Regenerative Spine Care, Shockwave Therapy, and Sciatica Relief

Chronic back pain and sciatica can change the way a person lives. Pain can make it hard to sit, walk, work, sleep, drive, exercise, or enjoy time with family. Some patients feel sharp pain down the leg. Others experience burning, numbness, tingling, weakness, or sensitivity to deep pressure in the low back.

Many people try rest, pain medicine, stretching, or steroid injections. These treatments may help for a short time. But when pain keeps coming back, the real question becomes: Why is the tissue not healing?

That is where regenerative spine care may help.

At ChiroMed Integrated Medicine in El Paso, Texas, the care model focuses on the whole patient. The goal is not only to reduce pain. The goal is to understand the spine, nerves, joints, muscles, inflammation, movement, and whole-body health factors that may be slowing recovery.

Regenerative therapies, epidural spinal injections, and shockwave therapy may work together as part of a careful treatment plan. These options may help calm nerve inflammation, support tissue repair, improve blood flow, and help patients move with less pain.

Understanding Chronic Back Pain and Sciatica

Sciatica happens when a nerve in the low back becomes irritated, inflamed, or compressed. This may cause pain that travels from the low back into the buttock, hip, leg, calf, or foot.

Common causes may include:

  • Herniated discs
  • Bulging discs
  • Degenerative disc disease
  • Facet joint arthritis
  • Spinal stenosis
  • Ligament injury
  • Muscle guarding
  • Scar tissue
  • Nerve inflammation after an accident

Sciatica is often more than one problem. A patient may have a disc injury, limited spinal motion, weak core muscles, inflammation, and nerve irritation simultaneously. This is why a simple pain-blocking plan may not be enough.

A better plan asks, “What structure is irritated, and what does the body need to heal?”

What Regenerative Spine Care Means

Regenerative medicine uses the body’s own healing tools to support repair. Treatments such as platelet-rich plasma (PRP), plasma-based products like PFP, and microfragmented adipose tissue (MFAT) are designed to help damaged tissues recover.

The University of Iowa Health Care explains that regenerative medicine may use a patient’s own cells or cellular parts. These materials are collected, concentrated, and placed into the painful or injured area. The goal is to reduce inflammation and help repair damaged tissue (University of Iowa Health Care, n.d.).

For spine pain, regenerative therapies may be considered for selected patients with:

  • Disc-related pain
  • Annular tears
  • Facet joint irritation
  • Ligament injury
  • Chronic soft tissue injury
  • Tendon or muscle problems
  • Nerve irritation linked to inflammation

These treatments are not a quick fix. They are designed to support a healing response over time.
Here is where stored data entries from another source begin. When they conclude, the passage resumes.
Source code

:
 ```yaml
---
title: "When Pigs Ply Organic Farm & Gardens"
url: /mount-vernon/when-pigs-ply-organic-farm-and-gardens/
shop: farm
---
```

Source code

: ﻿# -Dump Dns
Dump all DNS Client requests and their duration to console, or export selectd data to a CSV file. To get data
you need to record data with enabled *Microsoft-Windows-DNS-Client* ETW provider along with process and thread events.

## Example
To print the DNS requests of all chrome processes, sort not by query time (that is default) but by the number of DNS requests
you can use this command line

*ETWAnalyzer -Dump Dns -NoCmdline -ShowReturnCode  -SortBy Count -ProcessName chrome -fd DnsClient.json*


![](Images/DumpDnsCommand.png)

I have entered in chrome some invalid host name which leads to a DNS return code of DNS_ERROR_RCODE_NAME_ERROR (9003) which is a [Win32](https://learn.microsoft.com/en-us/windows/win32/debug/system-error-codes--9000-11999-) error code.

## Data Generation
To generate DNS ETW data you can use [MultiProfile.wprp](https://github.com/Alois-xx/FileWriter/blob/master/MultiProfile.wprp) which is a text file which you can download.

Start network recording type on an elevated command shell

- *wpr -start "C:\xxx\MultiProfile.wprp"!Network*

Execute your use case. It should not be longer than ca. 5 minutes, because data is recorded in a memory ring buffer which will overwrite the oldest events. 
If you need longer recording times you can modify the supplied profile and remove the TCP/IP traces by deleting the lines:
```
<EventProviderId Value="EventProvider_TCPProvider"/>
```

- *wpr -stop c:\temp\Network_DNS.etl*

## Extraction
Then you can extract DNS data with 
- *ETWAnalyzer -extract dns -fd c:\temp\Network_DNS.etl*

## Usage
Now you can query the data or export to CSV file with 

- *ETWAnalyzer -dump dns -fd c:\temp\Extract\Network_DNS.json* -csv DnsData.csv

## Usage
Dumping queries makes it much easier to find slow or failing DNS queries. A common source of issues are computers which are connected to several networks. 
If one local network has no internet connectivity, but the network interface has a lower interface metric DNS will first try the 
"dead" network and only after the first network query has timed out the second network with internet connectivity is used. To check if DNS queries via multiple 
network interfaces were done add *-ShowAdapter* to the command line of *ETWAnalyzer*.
PRP: Platelet-Rich Plasma for Healing Support

PRP is made from a patient’s own blood. A small blood sample is drawn and placed in a centrifuge. This machine separates the blood into parts and concentrates the platelets.

Platelets are important because they contain growth factors. These growth factors act like repair signals. They help the body know where healing is needed.

PRP may support:

  • Tissue repair
  • Lower inflammation
  • Improved healing signals
  • Better function in injured tissues
  • Reduced reliance on pain-masking treatments

Hospital for Special Surgery explains that PRP is used to treat several orthopedic conditions, including tendon, ligament, muscle, bone, and joint conditions (Hospital for Special Surgery, 2024).

In spine care, PRP may be used in carefully selected cases where damaged soft tissues, spinal ligaments, or joint structures contribute to the pain pattern.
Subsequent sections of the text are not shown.